On the other hand, if these issues are discussed openly with a prospective strategic investor, and a written understanding and go-forth plan is agreed upon, then there is the possibility that the company could accelerate its growth. Just remember, they make decisions by committee, and your contact there will use ‘the committee’ or higher decision makers as an excuse of why it’s taking so long, or why you need to make your 7th trip to Pittsburgh to meet with them and discuss such and such.

Do not lose sight of the fact that a corporate investor more often than not has the intent of acquiring your company, or at a minimum, accessing your technology and knowhow for its own purposes. They are not charitable in their motives. As noted, they can be fickle, and with a change of leadership, you could find your firm all of a sudden being out of favor.

Having a venture capital firm as an investor could be a counterbalance to a strategic investor and vice-versa. Both bring different insight, experience and resources to a company, so in an ideal world, a company should raise capital from both and have each represented on your board of directors. While this section has been rather harsh on strategic investors, there are instances where it has worked out and a company was able to grow much faster than it would have without the assistance of the larger company.

Your Lawyer is Not Your Friend

That’s right. You may already have an attorney who probably is your friend, but he probably is not a securities attorney. A securities lawyer is an expert who spends the majority of his time on ‘deals’, mostly securities related, and you should use no other type of attorney for this purpose, least of all your general practitioner who does contracts, advises on business and board matters, etc.

This particular lawyer is not your friend. He or she is a specialist, brought in for one purpose, to assist you in closing on a financing that is in the best interest of your company and its shareholders. A securities attorney costs more per hour but works very efficiently.

We dealt with an NYC attorney representing a company we were investing in and watched in dismay, as he took twice as long to close on a financing and cost his client three times as much as a competent securities attorney would typically charge.

We have reached the point where we will not issue a term sheet to a company unless they have already engaged a competent securities lawyer. Our firm and most venture firms view good legal counsel on the company’s side as facilitating the process through good representation of the company’s interests. They know what’s fair, and will serve the company well.

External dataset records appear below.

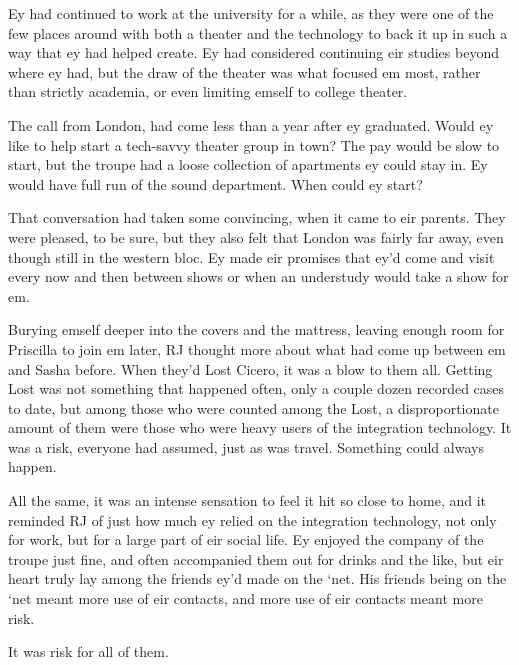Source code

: Ey had continued to work at the university for a while, as they were one of the few places around with both a theater and the technology to back it up in such a way that ey had helped create. Ey had considered continuing eir studies beyond where ey had, but the draw of the theater was what focused em most, rather than strictly academia, or even limiting emself to college theater.

The call from London, had come less than a year after ey graduated. Would ey like to help start a tech-savvy theater group in town? The pay would be slow to start, but the troupe had a loose collection of apartments ey could stay in. Ey would have full run of the sound department. When could ey start?

That conversation had taken some convincing, when it came to eir parents. They were pleased, to be sure, but they also felt that London was fairly far away, even though still in the western bloc. Ey made eir promises that ey'd come and visit every now and then between shows or when an understudy would take a show for em.

Burying emself deeper into the covers and the mattress, leaving enough room for Priscilla to join em later, RJ thought more about what had come up between em and Sasha before. When they'd Lost Cicero, it was a blow to them all. Getting Lost was not something that happened often, only a couple dozen recorded cases to date, but among those who were counted among the Lost, a disproportionate amount of them were those who were heavy users of the integration technology. It was a risk, everyone had assumed, just as was travel. Something could always happen.

All the same, it was an intense sensation to feel it hit so close to home, and it reminded RJ of just how much ey relied on the integration technology, not only for work, but for a large part of eir social life. Ey enjoyed the company of the troupe just fine, and often accompanied them out for drinks and the like, but eir heart truly lay among the friends ey'd made on the `net. His friends being on the `net meant more use of eir contacts, and more use of eir contacts meant more risk.

It was risk for all of them.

A few years ago a company was anxiously calling us wondering when we could close on the agreed upon financing, and finally I called the CEO and said, “We’re ready to close this Friday.” He sighed, and said, “We can’t. The State has just told us that we are prohibited from raising any more money because our local attorney screwed up on the filings.” I suggested that he and his lead angel investor go meet with the regulator, and ‘beg’ . . . beg forgiveness for the errors, and ask what amends they might possibly make so they would not have to lay off 30 employees and possibly go out of business (and thus throw 30 applicants for unemployment claims on the state). “Is there something we can do?” the CEO asked, respectfully? The state securities regulator said, “Oh sure, it’s quite simple. You need to pay a $10,000 fine now, and then you need to have every one of the 88 investors in your firm sign a form saying that they waive their right to rescind their investment.” If the investors had refused, the investors could insist that the Company return their investment . . . which had long since been spent. Five days later the CEO called and said that he had in hand all the signed forms from all the investors, and was now ready to close. He also said that he had engaged a capable securities lawyer who was known to us.

Unfortunately this story has been repeated many times in this industry. Using a qualified and experienced securities attorney can avoid such errors.

So, Isn’t it All About Valuation?

You’ve heard this already. Give up the least number of shares for the largest dollar investment, right?

It’s not that easy. Investors want to make money and have done it many times with other firms long before your company came to their attention. They also know that companies get into trouble. Therefore they prefer serial entrepreneurs who have built and sold companies before, which you probably have not done this before. In fact there are many things you’ve not done before which they and their firm know how to do. They represent a resource, and you want to structure a deal in which your interests are aligned with theirs. That is easily said, but remember those words, because when yours and their interests are not aligned, you may not see it but your securities attorney will and he will caution you accordingly.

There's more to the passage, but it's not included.